Saturday 28 March 2015

14 - For April 2 - Swetz, To Know and to Teach

Swetz describes the origin of several modern pedagogical tools used in mathematics teaching. One example of these is that of the instructor teaching to a neutral (the adjective Swetz used) student the information gained – a discourse, as he puts it, where there is a two-way (or in some cases, one-way) stream of information.  Although it originated as (what comes across as) an oral dialogue, it eventually became recorded – at first, it was recorded in verse, and depended heavily on reader intuition to solve (sometimes aided through the use of colour), and evolved into a set of collected problems with detailed solutions.

There were two comments in particular that Swetz makes. The first is the following:

“A collection of mathematical problems does not, in itself, preclude the possibility of pedagogical designs. While some ancient texts may appear to be merely collections of problems, those problems were carefully chosen and through their conception and organization, attest to their author’s ability as a teacher” (p. 77).

I found this interesting, and it reminded me, as a beginning teacher, how often I used to get bogged down by finding information to teach in a class – we were always warned not to re-invent the wheel, as there was a wealth of information “out there. While this may be true, sorting through all sorts of information takes a long time. It also occurred to me that it would be difficult to have mere “collections of problems”, because (I assume) there wasn’t as much collective mathematical content as there is today. I imagine it would have been the author’s or teacher’s personal research that they were sharing with their students.

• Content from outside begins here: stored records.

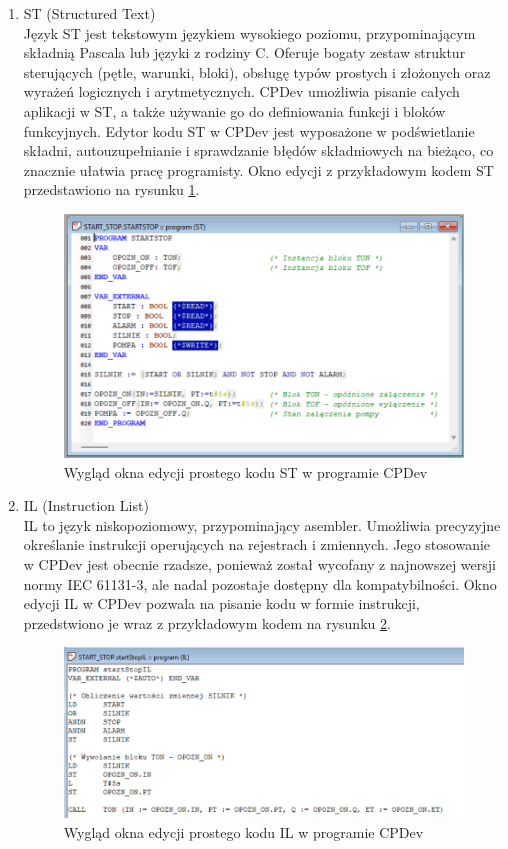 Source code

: \documentclass[12pt,twoside]{article}
\begin{document}
\begin{enumerate}[label=\alph*), leftmargin=1.25cm]
    \item ST (Structured Text)\\
    Język ST jest tekstowym językiem wysokiego poziomu, przypominającym składnią Pascala lub języki z rodziny C. Oferuje bogaty zestaw struktur sterujących (pętle, warunki, bloki), obsługę typów prostych i złożonych oraz wyrażeń logicznych i arytmetycznych. CPDev umożliwia pisanie całych aplikacji w ST, a także używanie go do definiowania funkcji i bloków funkcyjnych. Edytor kodu ST w CPDev jest wyposażone w podświetlanie składni, autouzupełnianie i sprawdzanie błędów składniowych na bieżąco, co znacznie ułatwia pracę programisty. Okno edycji z przykładowym kodem ST przedstawiono na rysunku \ref{Fig:startStopST}.

   \begin{figure}[ht]
   \centering
   \includegraphics[width=12cm]{images/startStopST.png}
   \caption{Wygląd okna edycji prostego kodu ST w programie CPDev}
   \label{Fig:startStopST}
   \end{figure}

    \item IL (Instruction List)\\
    IL to język niskopoziomowy, przypominający asembler. Umożliwia precyzyjne określanie instrukcji operujących na rejestrach i zmiennych. Jego stosowanie w CPDev jest obecnie rzadsze, ponieważ został wycofany z najnowszej wersji normy IEC 61131-3, ale nadal pozostaje dostępny dla kompatybilności. Okno edycji IL w CPDev pozwala na pisanie kodu w formie instrukcji, przedstwiono je wraz z przykładowym kodem na rysunku \ref{Fig:startStopIL}. 

   \begin{figure}[ht]
   \centering
   \includegraphics[width=13cm]{images/startStopIL.png}
   \caption{Wygląd okna edycji prostego kodu IL w programie CPDev}
   \label{Fig:startStopIL}
   \end{figure}


\end{enumerate}
\end{document}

The other quote that caused me to think was the off-hand comment at the end of page 80, when Swetz explains that authors of Babylonian, Chinese, and Italian pedagogical background “were, quite simply, concerned teachers writing for the learning needs of their students”. Beyond all the politics around the purchasing of textbooks and cost of individual textbooks, which was my first thought, re-reading the sentence narrowed my focus on “learning needs”. It is interesting that so early into pedagogical development and sharing of knowledge, there was already a determined “learning need”. What learning needs did people have then? Who was it that needed to learn? I was under the impression that only the social elite would have gone to school to learn mathematics (but Socrates teaching a slave boy about doubling area in a rectangle by manipulating its dimensions made me reconsider).

Saturday 21 March 2015

For March 25 - Healy and Kynigos

When I began reading this article, I have to admit I had little understanding of what was being discussed in the article – I was grateful for the definition of “microworlds”, provided by the author, as “self-contained worlds where students can ‘learn to transfer habits of exploration from their personal lives to the formal domain of scientific construction’ “ (Healy & Kynigos, citing Papert, 1980). The evolution of microworlds in the scientific age continued in a new way when computational environments were introduced into mathematics education. The interaction with these environments would allow students to receive immediate feedback on programs. These microworlds would be interpreted through “body syntonicity” and “ego syntonicity”, according to Papert (1980). The former of these would relate knowledge to the physical, while the latter would relate knowledge o the mental/personal, basing this on the idea that students develop schemes of understanding based on personal interactions. Another approach for interacting with microworlds is an instrumental approach instrumental approach with respect to a microworld, which allows for both the student and the instrument being used to develop. Microworlds, for example, may be computer apps with which students interact; this was explored by using digital media as a method for displaying rationality vs irrationality of integers.

I find one line in this article interesting, in particular: the authors explain their reasoning in introducing microworlds where, “it is not that the microworld substitutes the teacher” (pg. 65). Why not? Is the author saying that the construction of a microworld is there to facilitate the zone of proximal development and to facilitate the microworld? Is this because the authors are afraid of backlash, or because the authors believe that a teacher is truly important in a classroom?

Another thing that is interesting is the concern around the preference or ability to use the different syntonicities. For example, the use of a visual instrument to investigate a virtual microworld would be limiting to students who are visually impaired.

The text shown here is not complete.